Besides documentation and training, we have live support available through our Slack channels. [00:20:00] Besides seeking help directly from the data team, the users have analysts and developer community channels available where their data or their data modeling questions can be answered by fellow users. The data team also holds weekly office hours where all team members are present to answer any questions by the contributors.
This unstructured time can be used for co-development troubleshooting, debugging, general support, or even ideation. And of course the data team members are always willing to jump on a call to help troubleshoot or answer any questions.

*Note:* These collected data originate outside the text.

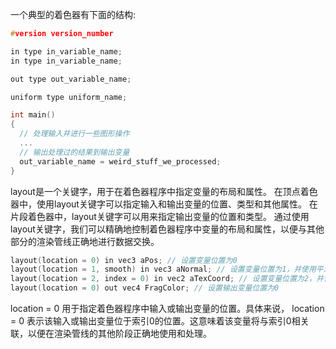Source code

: 

一个典型的着色器有下面的结构:

```c
#version version_number

in type in_variable_name;
in type in_variable_name;

out type out_variable_name;

uniform type uniform_name;

int main()
{
  // 处理输入并进行一些图形操作
  ...
  // 输出处理过的结果到输出变量
  out_variable_name = weird_stuff_we_processed;
}
```

layout是一个关键字，用于在着色器程序中指定变量的布局和属性。
在顶点着色器中，使用layout关键字可以指定输入和输出变量的位置、类型和其他属性。
在片段着色器中，layout关键字可以用来指定输出变量的位置和类型。
通过使用layout关键字，我们可以精确地控制着色器程序中变量的布局和属性，以便与其他部分的渲染管线正确地进行数据交换。

```c
layout(location = 0) in vec3 aPos; // 设置变量位置为0
layout(location = 1, smooth) in vec3 aNormal; // 设置变量位置为1，并使用平滑限定符
layout(location = 2, index = 0) in vec2 aTexCoord; // 设置变量位置为2，并使用索引属性为0
layout(location = 0) out vec4 FragColor; // 设置输出变量位置为0
```
location = 0  用于指定着色器程序中输入或输出变量的位置。具体来说， location = 0  表示该输入或输出变量位于索引0的位置。这意味着该变量将与索引0相关联，以便在渲染管线的其他阶段正确地使用和处理。

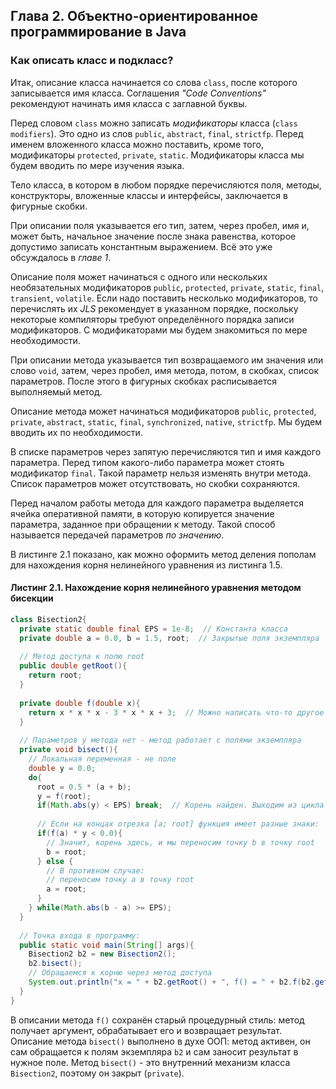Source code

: ## Глава 2. Объектно-ориентированное программирование в Java
### Как описать класс и подкласс?
Итак, описание класса начинается со слова `class`, после которого записывается имя класса. Соглашения *"Code Conventions"* рекомендуют начинать имя класса с заглавной буквы.

Перед словом `class` можно записать *модификаторы* класса (`class modifiers`). Это одно из слов `public`, `abstract`, `final`, `strictfp`. Перед именем вложенного класса можно поставить, кроме того, модификаторы `protected`, `private`, `static`. Модификаторы класса мы будем вводить по мере изучения языка.

Тело класса, в котором в любом порядке перечисляются поля, методы, конструкторы, вложенные классы и интерфейсы, заключается в фигурные скобки.

При описании поля указывается его тип, затем, через пробел, имя и, может быть, начальное значение после знака равенства, которое допустимо записать константным выражением. Всё это уже обсуждалось в *главе 1*.

Описание поля может начинаться с одного или нескольких необязательных модификаторов `public`, `protected`, `private`, `static`, `final`, `transient`, `volatile`. Если надо поставить несколько модификаторов, то перечислять их *JLS* рекомендует в указанном порядке, поскольку некоторые компиляторы требуют определённого порядка записи модификаторов. С модификаторами мы будем знакомиться по мере необходимости.

При описании метода указывается тип возвращаемого им значения или слово `void`, затем, через пробел, имя метода, потом, в скобках, список параметров. После этого в фигурных скобках расписывается выполняемый метод.

Описание метода может начинаться модификаторов `public`, `protected`, `private`, `abstract`, `static`, `final`, `synchronized`, `native`, `strictfp`. Мы будем вводить их по необходимости.

В списке параметров через запятую перечисляются тип и имя каждого параметра. Перед типом какого-либо параметра может стоять модификатор `final`. Такой параметр нельзя изменять внутри метода. Список параметров может отсутствовать, но скобки сохраняются.

Перед началом работы метода для каждого параметра выделяется ячейка оперативной памяти, в которую копируется значение параметра, заданное при обращении к методу. Такой способ называется передачей параметров *по значению*.

В листинге 2.1 показано, как можно оформить метод деления пополам для нахождения корня нелинейного уравнения из листинга 1.5.
#### Листинг 2.1. Нахождение корня нелинейного уравнения методом бисекции
```java
class Bisection2{
  private static double final EPS = 1e-8;  // Константа класса
  private double a = 0.0, b = 1.5, root;  // Закрытые поля экземпляра
  
  // Метод доступа к полю root
  public double getRoot(){
    return root;
  }
  
  private double f(double x){
    return x * x * x - 3 * x * x + 3;  // Можно написать что-то другое
  }
  
  // Параметров у метода нет - метод работает с полями экземпляра
  private void bisect(){
    // Локальная переменная - не поле
    double y = 0.0;
    do{
      root = 0.5 * (a + b);
      y = f(root);
      if(Math.abs(y) < EPS) break;  // Корень найден. Выходим из цикла
      
      // Если на концах отрезка [a; root] функция имеет разные знаки:
      if(f(a) * y < 0.0){
        // Значит, корень здесь, и мы переносим точку b в точку root
        b = root;
      } else {
        // В противном случае:
        // переносим точку a в точку root
        a = root;
      }
    } while(Math.abs(b - a) >= EPS);
  }
  
  // Точка входа в программу:
  public static void main(String[] args){
    Bisection2 b2 = new Bisection2();
    b2.bisect();
    // Обращаемся к корню через метод доступа
    System.out.println("x = " + b2.getRoot() + ", f() = " + b2.f(b2.getRoot()));
  }
}
```
В описании метода `f()` сохранён старый процедурный стиль: метод получает аргумент, обрабатывает его и возвращает результат. Описание метода `bisect()` выполнено в духе ООП: метод активен, он сам обращается к полям экземпляра `b2` и сам заносит результат в нужное поле. Метод `bisect()` - это внутренний механизм класса `Bisection2`, поэтому он закрыт (`private`).
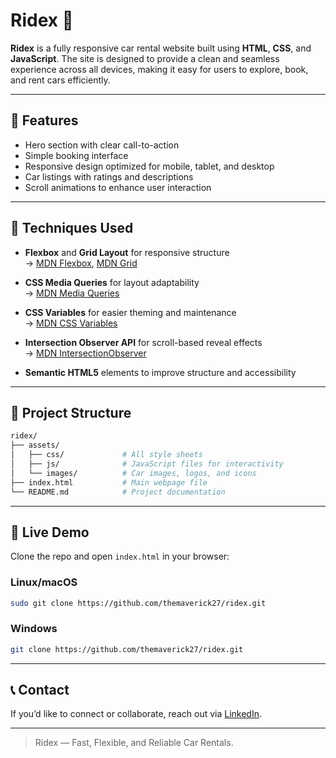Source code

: # Ridex 🚗

**Ridex** is a fully responsive car rental website built using **HTML**, **CSS**, and **JavaScript**. The site is designed to provide a clean and seamless experience across all devices, making it easy for users to explore, book, and rent cars efficiently.

---

## 🚀 Features

- Hero section with clear call-to-action
- Simple booking interface
- Responsive design optimized for mobile, tablet, and desktop
- Car listings with ratings and descriptions
- Scroll animations to enhance user interaction

---

## 🧠 Techniques Used

- **Flexbox** and **Grid Layout** for responsive structure  
  → [MDN Flexbox](https://developer.mozilla.org/en-US/docs/Web/CSS/flex), [MDN Grid](https://developer.mozilla.org/en-US/docs/Web/CSS/grid)

- **CSS Media Queries** for layout adaptability  
  → [MDN Media Queries](https://developer.mozilla.org/en-US/docs/Web/CSS/Media_Queries)

- **CSS Variables** for easier theming and maintenance  
  → [MDN CSS Variables](https://developer.mozilla.org/en-US/docs/Web/CSS/--*)

- **Intersection Observer API** for scroll-based reveal effects  
  → [MDN IntersectionObserver](https://developer.mozilla.org/en-US/docs/Web/API/Intersection_Observer_API)

- **Semantic HTML5** elements to improve structure and accessibility

---

## 📁 Project Structure

```bash
ridex/
├── assets/
│   ├── css/             # All style sheets
│   ├── js/              # JavaScript files for interactivity
│   └── images/          # Car images, logos, and icons
├── index.html           # Main webpage file
└── README.md            # Project documentation
```

---

## 🚀 Live Demo

Clone the repo and open `index.html` in your browser:

### Linux/macOS

```bash
sudo git clone https://github.com/themaverick27/ridex.git
```

### Windows

```bash
git clone https://github.com/themaverick27/ridex.git
```

---

## 📞 Contact

If you’d like to connect or collaborate, reach out via [LinkedIn](https://www.linkedin.com/in/anutosh-dwivedi-b167a1255/).

---

> Ridex — Fast, Flexible, and Reliable Car Rentals.
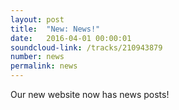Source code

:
```yaml
---
layout: post
title:  "New: News!"
date:   2016-04-01 00:00:01
soundcloud-link: /tracks/210943879
number: news
permalink: news
---
```


Our new website now has news posts!

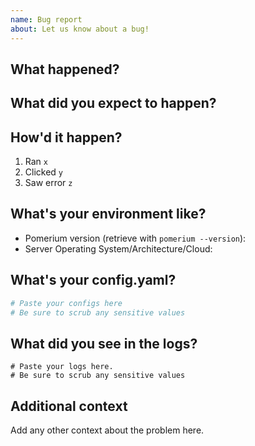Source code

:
 ```yaml
---
name: Bug report
about: Let us know about a bug!
---
```


## What happened?

## What did you expect to happen?

## How'd it happen?

1. Ran `x`
2. Clicked `y`
3. Saw error `z`

## What's your environment like?

- Pomerium version (retrieve with `pomerium --version`):
- Server Operating System/Architecture/Cloud:

## What's your config.yaml?

```config.yaml
# Paste your configs here
# Be sure to scrub any sensitive values
```

## What did you see in the logs?

```logs
# Paste your logs here.
# Be sure to scrub any sensitive values
```

## Additional context

Add any other context about the problem here.
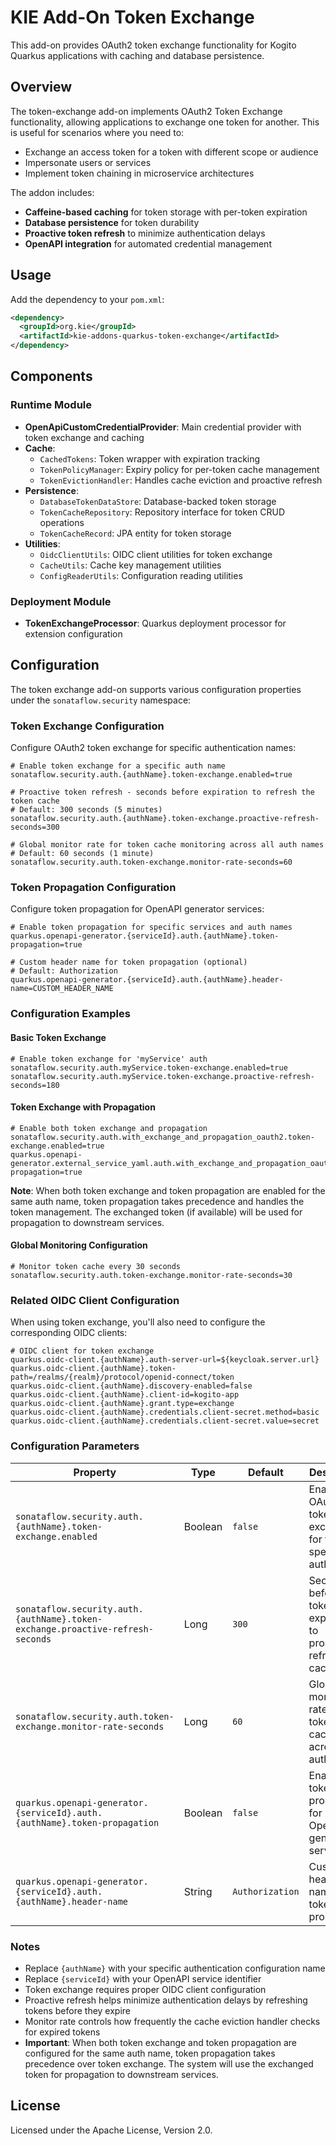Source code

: <!--
  Licensed to the Apache Software Foundation (ASF) under one
  or more contributor license agreements.  See the NOTICE file
  distributed with this work for additional information
  regarding copyright ownership.  The ASF licenses this file
  to you under the Apache License, Version 2.0 (the
  "License"); you may not use this file except in compliance
  with the License.  You may obtain a copy of the License at

    http://www.apache.org/licenses/LICENSE-2.0

  Unless required by applicable law or agreed to in writing,
  software distributed under the License is distributed on an
  "AS IS" BASIS, WITHOUT WARRANTIES OR CONDITIONS OF ANY
  KIND, either express or implied.  See the License for the
  specific language governing permissions and limitations
  under the License.
  -->
# KIE Add-On Token Exchange

This add-on provides OAuth2 token exchange functionality for Kogito Quarkus applications with caching and database persistence.

## Overview

The token-exchange add-on implements OAuth2 Token Exchange functionality, allowing applications to exchange one token for another. This is useful for scenarios where you need to:

- Exchange an access token for a token with different scope or audience
- Impersonate users or services
- Implement token chaining in microservice architectures

The addon includes:
- **Caffeine-based caching** for token storage with per-token expiration
- **Database persistence** for token durability
- **Proactive token refresh** to minimize authentication delays
- **OpenAPI integration** for automated credential management

## Usage

Add the dependency to your `pom.xml`:

```xml
<dependency>
  <groupId>org.kie</groupId>
  <artifactId>kie-addons-quarkus-token-exchange</artifactId>
</dependency>
```

## Components

### Runtime Module
- **OpenApiCustomCredentialProvider**: Main credential provider with token exchange and caching
- **Cache**:
  - `CachedTokens`: Token wrapper with expiration tracking
  - `TokenPolicyManager`: Expiry policy for per-token cache management
  - `TokenEvictionHandler`: Handles cache eviction and proactive refresh
- **Persistence**:
  - `DatabaseTokenDataStore`: Database-backed token storage
  - `TokenCacheRepository`: Repository interface for token CRUD operations
  - `TokenCacheRecord`: JPA entity for token storage
- **Utilities**:
  - `OidcClientUtils`: OIDC client utilities for token exchange
  - `CacheUtils`: Cache key management utilities
  - `ConfigReaderUtils`: Configuration reading utilities


### Deployment Module
- **TokenExchangeProcessor**: Quarkus deployment processor for extension configuration

## Configuration

The token exchange add-on supports various configuration properties under the `sonataflow.security` namespace:

### Token Exchange Configuration

Configure OAuth2 token exchange for specific authentication names:

```properties
# Enable token exchange for a specific auth name
sonataflow.security.auth.{authName}.token-exchange.enabled=true

# Proactive token refresh - seconds before expiration to refresh the token cache
# Default: 300 seconds (5 minutes)
sonataflow.security.auth.{authName}.token-exchange.proactive-refresh-seconds=300

# Global monitor rate for token cache monitoring across all auth names
# Default: 60 seconds (1 minute)
sonataflow.security.auth.token-exchange.monitor-rate-seconds=60
```

### Token Propagation Configuration

Configure token propagation for OpenAPI generator services:

```properties
# Enable token propagation for specific services and auth names
quarkus.openapi-generator.{serviceId}.auth.{authName}.token-propagation=true

# Custom header name for token propagation (optional)
# Default: Authorization
quarkus.openapi-generator.{serviceId}.auth.{authName}.header-name=CUSTOM_HEADER_NAME
```

### Configuration Examples

#### Basic Token Exchange
```properties
# Enable token exchange for 'myService' auth
sonataflow.security.auth.myService.token-exchange.enabled=true
sonataflow.security.auth.myService.token-exchange.proactive-refresh-seconds=180
```

#### Token Exchange with Propagation
```properties
# Enable both token exchange and propagation
sonataflow.security.auth.with_exchange_and_propagation_oauth2.token-exchange.enabled=true
quarkus.openapi-generator.external_service_yaml.auth.with_exchange_and_propagation_oauth2.token-propagation=true
```

**Note**: When both token exchange and token propagation are enabled for the same auth name, token propagation takes precedence and handles the token management. The exchanged token (if available) will be used for propagation to downstream services.

#### Global Monitoring Configuration
```properties
# Monitor token cache every 30 seconds
sonataflow.security.auth.token-exchange.monitor-rate-seconds=30
```

### Related OIDC Client Configuration

When using token exchange, you'll also need to configure the corresponding OIDC clients:

```properties
# OIDC client for token exchange
quarkus.oidc-client.{authName}.auth-server-url=${keycloak.server.url}
quarkus.oidc-client.{authName}.token-path=/realms/{realm}/protocol/openid-connect/token
quarkus.oidc-client.{authName}.discovery-enabled=false
quarkus.oidc-client.{authName}.client-id=kogito-app
quarkus.oidc-client.{authName}.grant.type=exchange
quarkus.oidc-client.{authName}.credentials.client-secret.method=basic
quarkus.oidc-client.{authName}.credentials.client-secret.value=secret
```

### Configuration Parameters

| Property | Type | Default | Description |
|----------|------|---------|-------------|
| `sonataflow.security.auth.{authName}.token-exchange.enabled` | Boolean | `false` | Enable OAuth2 token exchange for the specified auth name |
| `sonataflow.security.auth.{authName}.token-exchange.proactive-refresh-seconds` | Long | `300` | Seconds before token expiration to proactively refresh the cache |
| `sonataflow.security.auth.token-exchange.monitor-rate-seconds` | Long | `60` | Global monitoring rate for token cache across all auth names |
| `quarkus.openapi-generator.{serviceId}.auth.{authName}.token-propagation` | Boolean | `false` | Enable token propagation for OpenAPI generated services |
| `quarkus.openapi-generator.{serviceId}.auth.{authName}.header-name` | String | `Authorization` | Custom header name for token propagation |

### Notes

- Replace `{authName}` with your specific authentication configuration name
- Replace `{serviceId}` with your OpenAPI service identifier  
- Token exchange requires proper OIDC client configuration
- Proactive refresh helps minimize authentication delays by refreshing tokens before they expire
- Monitor rate controls how frequently the cache eviction handler checks for expired tokens
- **Important**: When both token exchange and token propagation are configured for the same auth name, token propagation takes precedence over token exchange. The system will use the exchanged token for propagation to downstream services.

## License

Licensed under the Apache License, Version 2.0. 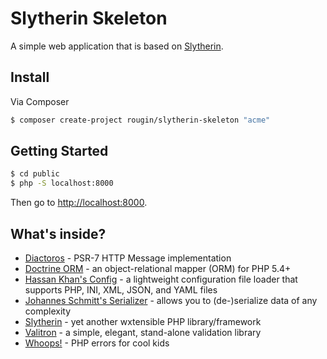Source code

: # Slytherin Skeleton

A simple web application that is based on [Slytherin](https://github.com/rougin/slytherin).

## Install

Via Composer

``` bash
$ composer create-project rougin/slytherin-skeleton "acme"
```

## Getting Started

``` bash
$ cd public
$ php -S localhost:8000
```

Then go to [http://localhost:8000](http://localhost:8000).

## What's inside?

* [Diactoros](https://github.com/zendframework/zend-diactoros) - PSR-7 HTTP Message implementation
* [Doctrine ORM](http://www.doctrine-project.org/projects/orm.html) - an object-relational mapper (ORM) for PHP 5.4+
* [Hassan Khan's Config](https://github.com/hassankhan/config) - a lightweight configuration file loader that supports PHP, INI, XML, JSON, and YAML files
* [Johannes Schmitt's Serializer](http://jmsyst.com/libs/serializer) - allows you to (de-)serialize data of any complexity
* [Slytherin](https://github.com/rougin/slytherin) - yet another wxtensible PHP library/framework
* [Valitron](http://vancelucas.com/blog/valitron-the-simple-validation-library-that-doesnt-suck) - a simple, elegant, stand-alone validation library
* [Whoops!](https://filp.github.io/whoops) - PHP errors for cool kids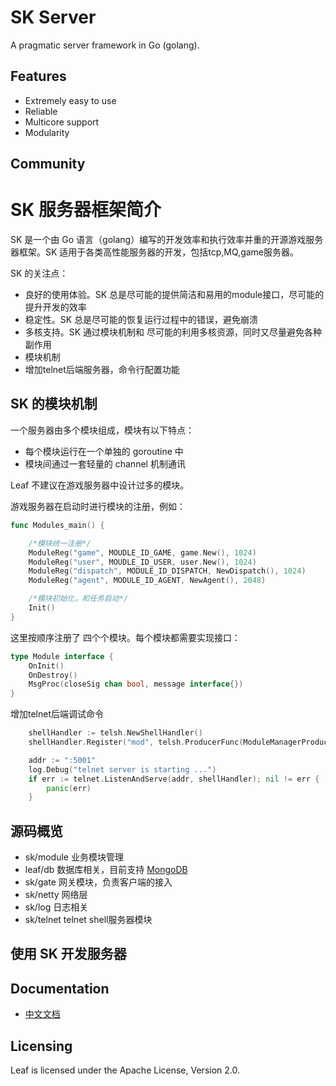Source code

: SK Server 
====
A pragmatic  server framework in Go (golang).

Features
---------

* Extremely easy to use
* Reliable
* Multicore support
* Modularity

Community
---------
SK 服务器框架简介
==================

SK 是一个由 Go 语言（golang）编写的开发效率和执行效率并重的开源游戏服务器框架。SK 适用于各类高性能服务器的开发，包括tcp,MQ,game服务器。

SK 的关注点：

* 良好的使用体验。SK 总是尽可能的提供简洁和易用的module接口，尽可能的提升开发的效率
* 稳定性。SK 总是尽可能的恢复运行过程中的错误，避免崩溃
* 多核支持。SK 通过模块机制和 尽可能的利用多核资源，同时又尽量避免各种副作用
* 模块机制
* 增加telnet后端服务器，命令行配置功能

SK 的模块机制
---------------

一个服务器由多个模块组成，模块有以下特点：

* 每个模块运行在一个单独的 goroutine 中
* 模块间通过一套轻量的 channel 机制通讯

Leaf 不建议在游戏服务器中设计过多的模块。

游戏服务器在启动时进行模块的注册，例如：

```go
func Modules_main() {

    /*模块统一注册*/
    ModuleReg("game", MOUDLE_ID_GAME, game.New(), 1024)
    ModuleReg("user", MOUDLE_ID_USER, user.New(), 1024)
    ModuleReg("dispatch", MODULE_ID_DISPATCH, NewDispatch(), 1024)
    ModuleReg("agent", MODULE_ID_AGENT, NewAgent(), 2048)

    /*模块初始化，和任务启动*/
    Init()
}
```

这里按顺序注册了 四个个模块。每个模块都需要实现接口：

```go
type Module interface {
	OnInit()
	OnDestroy()
	MsgProc(closeSig chan bool, message interface{})
}
```

增加telnet后端调试命令
```go
    shellHandler := telsh.NewShellHandler()
    shellHandler.Register("mod", telsh.ProducerFunc(ModuleManagerProducer))

    addr := ":5001"
    log.Debug("telnet server is starting ...")
    if err := telnet.ListenAndServe(addr, shellHandler); nil != err {
        panic(err)
    }
```

源码概览
---------------

* sk/module 业务模块管理
* leaf/db 数据库相关，目前支持 [MongoDB](https://www.mongodb.org/)
* sk/gate 网关模块，负责客户端的接入
* sk/netty 网络层
* sk/log 日志相关
* sk/telnet telnet shell服务器模块


使用 SK 开发服务器
---------------




Documentation
---------

* [中文文档](https://github.com/Corner-W/sk/blob/master/TUTORIAL_ZH.md)

Licensing
---------

Leaf is licensed under the Apache License, Version 2.0.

[00:20:47] Results: Process impact #
Raazia Ali: So all of these efforts and processes how has that impacted the overall process? Our efforts have enabled us to truly transition into an [00:21:00] enablement team. Data literacy and data pipeline development have become common skills across GetUpside. Not only that, the contributors not only have the contributors from the citizen data engineers increased many fold, but also multi-dimensional data insights have become accessible to everyone through Looker. Internally, our processes have improved many fold. The turnaround time for new data products has been shortened from delivering a product in multiple sprints to delivering multiple products per sprint. The data team is not at a risk of being off Looker for any data process anymore.
[00:21:46] Results: Business impact #
Raazia Ali: In just three quarters, our enablement model has had a profound impact on the business, as well as business processes, unlocking massive business growth, customer retention, and on top of [00:22:00] that, satisfied internal and external stakeholders.
Here’s the mighty team of four that has accomplished all this in only three quarters while setting up solid foundation for future growth and scalability. So if you know any data or analytic engineers, please send them our way. We are hiring at GetUpside.
So what’s next for data engineering? So we are now looking at solving next generation of data and user scaling challenges while maintaining data integrity and security. More recently, we have had some awesome data engineers join our team who are constantly looking at ways to eliminate bottlenecks in our global dbt DAG to further optimize our analytics model for speed and skill.[00:23:00]
Having mastered data marting skills, many of our contributors are now aspiring to build and own their data ingestion pipeline. This is an active area of research for us as to how we can safely upgrade to contribute our role to enable ingestion into the raw database while maintaining oversight, as well as ensuring data quality of the future models that will be built on top.
We are now extending our first methodology over to our highly underutilized resource of dbt docs. We believe that data documentation should live as close to the data source as possible. Therefore, we are encouraging teams all across GetUpside to contribute their knowledge and experience about common data models and their usage directly to the dbt docs for everyone’s benefit.[00:24:00]
Thank you so much for listening. I look forward to continuing the conversation in the chat. Thank you.